- [Source material]:
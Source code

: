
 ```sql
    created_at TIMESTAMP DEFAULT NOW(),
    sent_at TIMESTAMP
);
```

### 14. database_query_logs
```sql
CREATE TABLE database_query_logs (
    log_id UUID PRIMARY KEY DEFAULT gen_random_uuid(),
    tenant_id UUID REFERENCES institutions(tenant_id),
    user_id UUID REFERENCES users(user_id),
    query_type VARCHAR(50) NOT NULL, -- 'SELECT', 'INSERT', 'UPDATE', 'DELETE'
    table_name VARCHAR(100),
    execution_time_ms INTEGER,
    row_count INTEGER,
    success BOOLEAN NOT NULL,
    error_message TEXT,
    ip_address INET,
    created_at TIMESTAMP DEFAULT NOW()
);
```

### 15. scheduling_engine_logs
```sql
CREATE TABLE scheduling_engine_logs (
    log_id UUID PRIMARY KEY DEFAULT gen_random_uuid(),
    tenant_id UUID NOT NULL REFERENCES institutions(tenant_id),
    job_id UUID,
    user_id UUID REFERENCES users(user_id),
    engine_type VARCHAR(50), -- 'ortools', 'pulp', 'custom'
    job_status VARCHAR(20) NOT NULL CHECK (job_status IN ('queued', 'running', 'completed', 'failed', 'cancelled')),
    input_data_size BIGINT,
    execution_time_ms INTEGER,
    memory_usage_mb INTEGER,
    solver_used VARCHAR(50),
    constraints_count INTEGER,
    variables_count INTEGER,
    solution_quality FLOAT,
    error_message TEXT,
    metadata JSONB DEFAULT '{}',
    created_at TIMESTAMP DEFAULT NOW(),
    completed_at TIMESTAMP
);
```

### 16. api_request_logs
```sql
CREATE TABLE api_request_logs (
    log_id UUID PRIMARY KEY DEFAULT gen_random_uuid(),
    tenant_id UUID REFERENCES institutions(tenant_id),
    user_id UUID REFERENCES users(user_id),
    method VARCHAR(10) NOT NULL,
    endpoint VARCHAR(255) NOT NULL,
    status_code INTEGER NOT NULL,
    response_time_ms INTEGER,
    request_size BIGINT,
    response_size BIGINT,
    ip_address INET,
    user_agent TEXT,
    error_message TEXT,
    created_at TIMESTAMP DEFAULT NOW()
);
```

- [Instructions for the task]: Each line holding the word "INTEGER" must be copied from the data.

- [Solution]:
    execution_time_ms INTEGER,
    row_count INTEGER,
    execution_time_ms INTEGER,
    memory_usage_mb INTEGER,
    constraints_count INTEGER,
    variables_count INTEGER,
    status_code INTEGER NOT NULL,
    response_time_ms INTEGER,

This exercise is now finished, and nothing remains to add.